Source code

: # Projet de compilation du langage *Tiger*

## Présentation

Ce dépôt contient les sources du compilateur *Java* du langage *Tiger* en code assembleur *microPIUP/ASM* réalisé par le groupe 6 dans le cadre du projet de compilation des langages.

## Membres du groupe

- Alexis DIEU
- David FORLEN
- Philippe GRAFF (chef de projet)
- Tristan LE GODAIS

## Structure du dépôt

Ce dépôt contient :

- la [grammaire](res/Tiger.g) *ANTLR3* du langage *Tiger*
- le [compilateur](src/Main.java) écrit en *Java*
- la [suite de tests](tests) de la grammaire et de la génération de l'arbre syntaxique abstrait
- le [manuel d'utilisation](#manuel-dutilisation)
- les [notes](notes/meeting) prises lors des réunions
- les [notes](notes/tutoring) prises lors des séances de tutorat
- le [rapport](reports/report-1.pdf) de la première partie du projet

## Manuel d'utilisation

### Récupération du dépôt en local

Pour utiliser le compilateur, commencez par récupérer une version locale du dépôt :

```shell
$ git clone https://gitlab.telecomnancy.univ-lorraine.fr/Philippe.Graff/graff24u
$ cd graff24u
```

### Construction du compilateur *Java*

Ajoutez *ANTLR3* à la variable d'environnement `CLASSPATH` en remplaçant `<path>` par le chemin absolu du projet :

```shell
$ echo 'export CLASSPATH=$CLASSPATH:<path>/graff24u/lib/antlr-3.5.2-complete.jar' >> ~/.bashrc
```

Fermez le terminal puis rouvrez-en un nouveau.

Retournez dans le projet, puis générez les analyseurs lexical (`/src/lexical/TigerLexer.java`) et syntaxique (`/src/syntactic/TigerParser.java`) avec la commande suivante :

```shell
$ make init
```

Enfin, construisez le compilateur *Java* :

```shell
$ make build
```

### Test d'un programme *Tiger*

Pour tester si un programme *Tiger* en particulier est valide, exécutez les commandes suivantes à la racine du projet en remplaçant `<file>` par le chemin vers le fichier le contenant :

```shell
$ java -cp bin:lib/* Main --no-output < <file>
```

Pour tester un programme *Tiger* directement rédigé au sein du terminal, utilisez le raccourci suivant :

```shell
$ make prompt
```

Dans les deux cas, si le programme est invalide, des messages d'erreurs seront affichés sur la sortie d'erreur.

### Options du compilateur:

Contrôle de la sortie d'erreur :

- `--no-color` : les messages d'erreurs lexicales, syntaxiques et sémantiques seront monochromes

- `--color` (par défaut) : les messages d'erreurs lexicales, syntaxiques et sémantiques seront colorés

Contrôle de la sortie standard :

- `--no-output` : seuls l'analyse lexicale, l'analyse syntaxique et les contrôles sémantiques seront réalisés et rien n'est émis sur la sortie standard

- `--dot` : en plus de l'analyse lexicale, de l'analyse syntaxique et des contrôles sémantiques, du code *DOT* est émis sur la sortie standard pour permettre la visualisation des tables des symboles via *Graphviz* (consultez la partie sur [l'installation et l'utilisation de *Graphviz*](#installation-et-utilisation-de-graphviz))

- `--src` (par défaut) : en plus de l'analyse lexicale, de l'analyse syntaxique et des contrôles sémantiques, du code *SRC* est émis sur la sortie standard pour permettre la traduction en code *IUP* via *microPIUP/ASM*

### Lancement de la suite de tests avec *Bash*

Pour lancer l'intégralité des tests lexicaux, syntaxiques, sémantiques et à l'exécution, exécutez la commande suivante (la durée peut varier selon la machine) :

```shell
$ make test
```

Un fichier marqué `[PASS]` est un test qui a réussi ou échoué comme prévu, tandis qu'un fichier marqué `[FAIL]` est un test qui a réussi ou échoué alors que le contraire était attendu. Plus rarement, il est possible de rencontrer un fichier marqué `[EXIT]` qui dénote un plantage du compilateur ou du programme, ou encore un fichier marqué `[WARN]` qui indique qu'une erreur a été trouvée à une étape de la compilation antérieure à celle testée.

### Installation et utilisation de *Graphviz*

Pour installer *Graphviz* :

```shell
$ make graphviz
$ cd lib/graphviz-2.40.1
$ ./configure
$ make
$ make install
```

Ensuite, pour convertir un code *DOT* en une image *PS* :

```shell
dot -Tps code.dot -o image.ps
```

──────

• **EXERCISE INSTRUCTIONS**: The lines to extract from the data above begin with the line containing "## Présentation" and end with the line containing "- David FORLEN". Extract them exactly, including both.

• **EXERCISE RESULT**:
## Présentation

Ce dépôt contient les sources du compilateur *Java* du langage *Tiger* en code assembleur *microPIUP/ASM* réalisé par le groupe 6 dans le cadre du projet de compilation des langages.

## Membres du groupe

- Alexis DIEU
- David FORLEN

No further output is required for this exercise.